Advancements in technologies accompanied by rigorous experimental and data analysis standards not only help accelerate drug discovery but also address the growing emphasis on reproducibility in basic and preclinical research. 1 This SLAS Technology special collection complements the special issue in SLAS Discovery 2 that focuses on the Assay Guidance Workshop for High-Throughput Screening and Lead Discovery series conducted by the Assay Guidance Manual (AGM) program of the National Center for Advancing Translational Sciences (NCATS). 3 The AGM program is part of a disease-agnostic translational science education program that helps to bridge the gap between discoveries and the delivery of new therapies by establishing and disseminating standards for rigor in early translational research. As a component of this program, the AGM 4 is a free and publicly available e-book of best practices for the design, development, and implementation of robust assays for preclinical research. The workshops, conducted by AGM editorial board members, authors, and other subject matter experts, highlight key concepts from the AGM. The goal of the AGM workshop series is to improve the design, rigor, and execution of assays supporting preclinical discovery by providing participants with a broad, practical perspective on assay development and data analysis. The articles in this SLAS Technology special collection expand on workshop lecture concepts by describing the incorporation of best practices into new assay methodologies that enable reproducible results as well as illustrating how the underlying principles are critical to the entire drug discovery and development process.
This special collection of SLAS Technology contains three peer-reviewed articles, including two original research articles and one perspective. The first original research article, by Gonzales et al., 5 provides recommended best practices in compound management and handling for researchers performing biological assays. The authors emphasize the importance of a close collaboration and an open dialogue between screening and sample handling groups for successful drug discovery campaigns. The other two articles in this collection describe emerging technologies related to high-throughput screening (HTS) and lead optimization. An original research article by Elder et al. 6 was contributed by NCATS scientists in collaboration with an industrial partner, Kebotix, and is focused on remote-controlled autonomous bioassay optimization using Bayesian statistical approaches. The other perspective, by Morato et al., 7 was written by an academic group and describes exciting new applications of desorption electrospray ionization (DESI) mass spectrometry (MS) for high-throughput synthetic chemistry, chemical reaction screening, and label-free biological assays amenable to HTS. These two articles highlight major areas of technological development, including remote assay design and optimization using machine learning, as well as the power of evolving MS methodologies to advance both chemistry and biological applications. An interesting opportunity is to utilize the Bayesian statistical tools to not only remotely design and optimize the DESI MS technology but also rapidly develop applications such as high-content imaging and optogenetics to study tissue and single-cell genomics, proteomics, and metabolomics (see the recent Defense Advanced Research Projects Agency announcement in the Related Links section below). Remote assay development and optimization enable global collaborations with multiple institutions that might or might not have access to expensive and specialized instrumentation or expertise. We will continue to add articles that are relevant to the AGM in upcoming SLAS Technology special issues on breakthroughs in instrumentation and automation.

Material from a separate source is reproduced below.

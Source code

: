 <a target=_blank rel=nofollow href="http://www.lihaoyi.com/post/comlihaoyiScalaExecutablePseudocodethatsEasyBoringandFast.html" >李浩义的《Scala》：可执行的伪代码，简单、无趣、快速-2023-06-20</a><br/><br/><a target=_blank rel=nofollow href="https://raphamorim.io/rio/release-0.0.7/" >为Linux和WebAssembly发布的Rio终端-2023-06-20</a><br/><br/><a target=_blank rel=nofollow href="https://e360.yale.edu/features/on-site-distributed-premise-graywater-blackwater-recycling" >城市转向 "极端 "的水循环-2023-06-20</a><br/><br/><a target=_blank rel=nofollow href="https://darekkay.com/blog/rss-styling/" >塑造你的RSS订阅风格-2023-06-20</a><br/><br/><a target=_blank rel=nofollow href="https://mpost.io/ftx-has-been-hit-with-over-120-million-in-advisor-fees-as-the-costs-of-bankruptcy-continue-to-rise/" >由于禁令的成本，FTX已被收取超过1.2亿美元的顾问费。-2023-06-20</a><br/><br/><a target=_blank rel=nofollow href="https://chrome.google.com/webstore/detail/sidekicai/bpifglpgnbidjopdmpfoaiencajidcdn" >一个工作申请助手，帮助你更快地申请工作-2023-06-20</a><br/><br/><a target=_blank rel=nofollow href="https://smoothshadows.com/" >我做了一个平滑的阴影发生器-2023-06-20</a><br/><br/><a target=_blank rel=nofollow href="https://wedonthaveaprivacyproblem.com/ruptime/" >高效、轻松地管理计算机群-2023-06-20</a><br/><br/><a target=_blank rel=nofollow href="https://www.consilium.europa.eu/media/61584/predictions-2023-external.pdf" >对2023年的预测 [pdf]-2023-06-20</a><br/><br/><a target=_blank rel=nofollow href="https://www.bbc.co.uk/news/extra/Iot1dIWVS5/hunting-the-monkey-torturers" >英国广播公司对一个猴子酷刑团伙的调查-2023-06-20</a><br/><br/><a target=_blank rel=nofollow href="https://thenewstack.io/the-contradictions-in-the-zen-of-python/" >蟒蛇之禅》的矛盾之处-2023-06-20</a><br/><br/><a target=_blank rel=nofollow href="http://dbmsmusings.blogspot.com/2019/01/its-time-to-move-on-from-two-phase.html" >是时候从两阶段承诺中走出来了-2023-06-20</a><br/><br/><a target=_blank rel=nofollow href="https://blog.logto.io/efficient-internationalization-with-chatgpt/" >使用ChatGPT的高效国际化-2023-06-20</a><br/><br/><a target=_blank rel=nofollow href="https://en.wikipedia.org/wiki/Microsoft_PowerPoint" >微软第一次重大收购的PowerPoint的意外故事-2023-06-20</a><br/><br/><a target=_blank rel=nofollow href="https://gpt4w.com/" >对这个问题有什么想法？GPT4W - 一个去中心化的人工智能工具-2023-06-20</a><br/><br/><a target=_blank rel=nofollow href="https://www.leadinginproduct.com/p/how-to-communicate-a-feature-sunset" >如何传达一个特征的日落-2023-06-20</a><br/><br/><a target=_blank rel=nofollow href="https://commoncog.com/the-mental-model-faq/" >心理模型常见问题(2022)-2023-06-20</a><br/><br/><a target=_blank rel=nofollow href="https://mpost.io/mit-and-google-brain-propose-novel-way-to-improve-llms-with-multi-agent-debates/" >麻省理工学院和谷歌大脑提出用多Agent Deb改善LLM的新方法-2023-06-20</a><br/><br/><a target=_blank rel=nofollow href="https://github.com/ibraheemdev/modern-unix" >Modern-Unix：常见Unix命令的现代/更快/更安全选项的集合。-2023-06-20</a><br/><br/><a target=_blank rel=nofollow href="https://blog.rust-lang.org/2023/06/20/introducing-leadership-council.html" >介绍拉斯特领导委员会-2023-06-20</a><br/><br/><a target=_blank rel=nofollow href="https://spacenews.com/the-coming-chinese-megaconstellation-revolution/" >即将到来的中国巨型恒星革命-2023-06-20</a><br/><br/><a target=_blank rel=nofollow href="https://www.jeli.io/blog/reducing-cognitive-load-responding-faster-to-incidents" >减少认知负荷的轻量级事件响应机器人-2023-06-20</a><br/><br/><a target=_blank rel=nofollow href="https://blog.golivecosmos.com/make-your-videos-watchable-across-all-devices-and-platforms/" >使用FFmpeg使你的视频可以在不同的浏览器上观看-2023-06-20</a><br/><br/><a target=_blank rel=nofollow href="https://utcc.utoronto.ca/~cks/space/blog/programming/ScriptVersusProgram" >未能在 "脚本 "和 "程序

We thank the contributing authors, the SLAS staff, and editors who helped assemble this special collection, as well as the scientific reviewers for their valuable and thoughtful evaluations of the science. There is a critical need to continue an open dialogue regarding best practices in preclinical research to avoid irreproducible results, increase efficiency in drug discovery, and save billions of dollars on biomedical research. To that end, we hope that this SLAS Technology special collection, along with the SLAS Discovery special issue, will help scientists to recognize the importance of performing rigorous preclinical research. We also hope that the readers are aware of the tremendous technological advances that are currently emerging, particularly in remote assay design and optimization, which can have powerful implications for future drug discovery campaigns.
Footnotes
Declaration of Conflicting Interests
The authors declared no potential conflicts of interest with respect to the research, authorship, and/or publication of this article.
Funding
The authors disclosed receipt of the following financial support for the research, authorship, and/or publication of this article: This project has been funded in whole or in part with federal funds from the National Cancer Institute, National Institutes of Health, under contract no. HHSN261201500003I. The content of this publication does not necessarily reflect the views or policies of the Department of Health and Human Services, nor does mention of trade names, commercial products, or organizations imply endorsement by the U.S. Government.